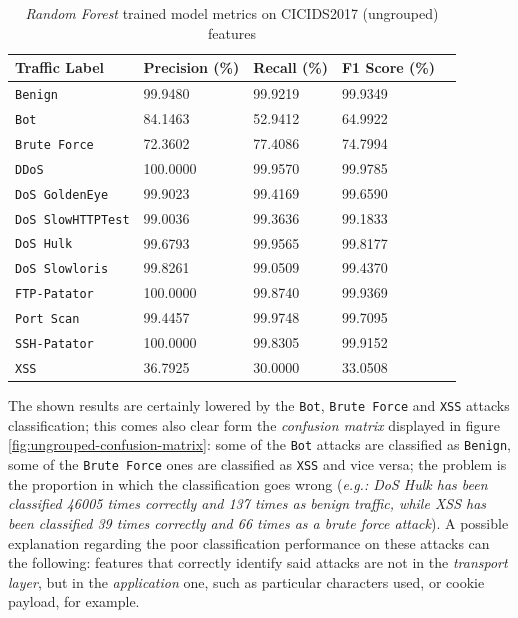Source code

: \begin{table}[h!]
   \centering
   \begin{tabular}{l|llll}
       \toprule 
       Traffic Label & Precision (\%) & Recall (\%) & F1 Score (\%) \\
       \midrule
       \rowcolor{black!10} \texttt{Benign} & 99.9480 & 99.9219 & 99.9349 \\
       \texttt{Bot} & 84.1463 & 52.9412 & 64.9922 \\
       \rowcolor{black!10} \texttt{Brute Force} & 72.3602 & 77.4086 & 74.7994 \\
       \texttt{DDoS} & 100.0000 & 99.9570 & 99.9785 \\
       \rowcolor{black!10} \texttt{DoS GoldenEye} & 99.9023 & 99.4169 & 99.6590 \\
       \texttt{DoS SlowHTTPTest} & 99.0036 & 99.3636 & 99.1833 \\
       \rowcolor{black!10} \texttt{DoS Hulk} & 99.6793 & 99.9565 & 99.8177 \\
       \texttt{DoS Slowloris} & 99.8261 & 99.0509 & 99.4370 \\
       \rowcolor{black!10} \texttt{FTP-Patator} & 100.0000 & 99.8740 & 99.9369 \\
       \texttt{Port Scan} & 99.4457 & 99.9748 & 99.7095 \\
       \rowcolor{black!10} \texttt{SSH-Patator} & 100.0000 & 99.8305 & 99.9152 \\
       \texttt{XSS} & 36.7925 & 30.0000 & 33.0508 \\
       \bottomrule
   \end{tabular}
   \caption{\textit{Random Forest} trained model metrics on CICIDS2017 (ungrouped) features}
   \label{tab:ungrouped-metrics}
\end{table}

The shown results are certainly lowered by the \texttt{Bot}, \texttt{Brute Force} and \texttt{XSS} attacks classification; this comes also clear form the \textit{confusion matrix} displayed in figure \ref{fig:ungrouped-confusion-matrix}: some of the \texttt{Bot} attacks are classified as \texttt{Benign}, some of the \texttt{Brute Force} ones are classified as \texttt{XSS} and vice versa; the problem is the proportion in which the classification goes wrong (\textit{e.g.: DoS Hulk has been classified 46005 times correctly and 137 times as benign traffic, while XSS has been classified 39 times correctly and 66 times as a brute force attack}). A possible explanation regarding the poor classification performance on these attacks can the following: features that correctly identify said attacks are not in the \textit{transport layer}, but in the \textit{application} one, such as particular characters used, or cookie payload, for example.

★ ★ ★

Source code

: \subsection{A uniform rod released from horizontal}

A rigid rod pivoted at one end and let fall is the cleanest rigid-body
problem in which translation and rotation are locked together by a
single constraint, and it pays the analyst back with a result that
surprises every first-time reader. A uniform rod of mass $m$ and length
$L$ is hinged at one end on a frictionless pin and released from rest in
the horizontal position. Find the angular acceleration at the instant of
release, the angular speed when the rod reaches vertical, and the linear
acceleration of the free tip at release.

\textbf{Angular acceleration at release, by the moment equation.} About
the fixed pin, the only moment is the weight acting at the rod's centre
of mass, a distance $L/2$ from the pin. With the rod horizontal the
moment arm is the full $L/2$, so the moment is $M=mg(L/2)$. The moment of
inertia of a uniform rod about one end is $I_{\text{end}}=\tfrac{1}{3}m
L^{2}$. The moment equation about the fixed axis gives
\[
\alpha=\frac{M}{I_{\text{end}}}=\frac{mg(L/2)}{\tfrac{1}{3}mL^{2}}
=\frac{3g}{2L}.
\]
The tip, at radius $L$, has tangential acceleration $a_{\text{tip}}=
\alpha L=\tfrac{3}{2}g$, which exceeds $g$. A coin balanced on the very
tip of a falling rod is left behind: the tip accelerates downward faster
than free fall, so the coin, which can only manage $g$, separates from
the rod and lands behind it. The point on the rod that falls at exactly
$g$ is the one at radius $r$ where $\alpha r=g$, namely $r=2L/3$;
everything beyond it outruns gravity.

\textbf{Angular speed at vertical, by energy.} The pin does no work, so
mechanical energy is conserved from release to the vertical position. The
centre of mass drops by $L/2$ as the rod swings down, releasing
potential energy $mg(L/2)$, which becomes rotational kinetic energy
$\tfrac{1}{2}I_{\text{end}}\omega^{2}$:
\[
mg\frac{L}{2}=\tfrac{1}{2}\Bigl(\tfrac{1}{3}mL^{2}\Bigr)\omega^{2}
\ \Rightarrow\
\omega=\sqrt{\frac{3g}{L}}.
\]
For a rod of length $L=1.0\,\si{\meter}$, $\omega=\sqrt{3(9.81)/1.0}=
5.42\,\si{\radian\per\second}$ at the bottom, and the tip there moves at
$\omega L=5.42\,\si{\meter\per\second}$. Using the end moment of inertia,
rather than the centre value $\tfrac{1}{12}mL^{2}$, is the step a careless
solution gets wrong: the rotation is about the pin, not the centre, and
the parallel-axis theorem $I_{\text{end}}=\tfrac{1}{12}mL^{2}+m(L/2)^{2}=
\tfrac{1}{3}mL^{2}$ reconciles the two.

★ ★ ★

## What you should do
From the data, list each line in which the string "radius" appears.

## Exercise response
The tip, at radius $L$, has tangential acceleration $a_{\text{tip}}=
$g$ is the one at radius $r$ where $\alpha r=g$, namely $r=2L/3$;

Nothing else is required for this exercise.